--- Your task ---
In the records that follow, find the line with "###User Create TodO Page"; from there, retype every line exactly through the line with "##User Table", which also belongs to the answer.

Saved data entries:

*** Begin section ***

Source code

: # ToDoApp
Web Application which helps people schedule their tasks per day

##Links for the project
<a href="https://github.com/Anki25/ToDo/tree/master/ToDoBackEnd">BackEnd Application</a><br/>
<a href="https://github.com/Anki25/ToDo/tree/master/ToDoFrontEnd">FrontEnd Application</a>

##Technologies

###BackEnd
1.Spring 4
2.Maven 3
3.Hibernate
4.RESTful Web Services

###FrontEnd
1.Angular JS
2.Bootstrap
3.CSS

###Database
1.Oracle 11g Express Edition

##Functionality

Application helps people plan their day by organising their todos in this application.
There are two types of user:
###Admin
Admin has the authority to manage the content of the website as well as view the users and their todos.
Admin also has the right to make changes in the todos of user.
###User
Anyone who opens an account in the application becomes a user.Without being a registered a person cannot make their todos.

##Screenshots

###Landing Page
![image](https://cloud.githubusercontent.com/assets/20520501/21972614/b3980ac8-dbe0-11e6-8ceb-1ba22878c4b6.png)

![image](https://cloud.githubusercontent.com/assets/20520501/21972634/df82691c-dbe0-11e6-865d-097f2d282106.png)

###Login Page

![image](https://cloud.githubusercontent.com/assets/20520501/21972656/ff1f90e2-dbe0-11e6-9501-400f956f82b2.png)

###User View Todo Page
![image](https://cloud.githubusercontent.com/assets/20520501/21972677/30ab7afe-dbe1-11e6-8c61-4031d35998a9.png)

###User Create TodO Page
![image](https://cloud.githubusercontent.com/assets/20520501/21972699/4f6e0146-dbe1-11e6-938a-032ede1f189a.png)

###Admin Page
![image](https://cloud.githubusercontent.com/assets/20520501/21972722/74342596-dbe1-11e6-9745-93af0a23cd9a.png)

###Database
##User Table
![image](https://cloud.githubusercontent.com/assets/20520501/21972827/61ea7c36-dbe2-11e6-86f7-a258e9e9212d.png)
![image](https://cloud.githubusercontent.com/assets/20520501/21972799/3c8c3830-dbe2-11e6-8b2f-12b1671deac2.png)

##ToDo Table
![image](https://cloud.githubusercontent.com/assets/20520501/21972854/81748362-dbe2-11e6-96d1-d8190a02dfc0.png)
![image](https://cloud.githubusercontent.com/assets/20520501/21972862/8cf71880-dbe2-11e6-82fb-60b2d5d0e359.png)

*** End section ***

--- Answer to this problem ---
###User Create TodO Page
![image](https://cloud.githubusercontent.com/assets/20520501/21972699/4f6e0146-dbe1-11e6-938a-032ede1f189a.png)

###Admin Page
![image](https://cloud.githubusercontent.com/assets/20520501/21972722/74342596-dbe1-11e6-9745-93af0a23cd9a.png)

###Database
##User Table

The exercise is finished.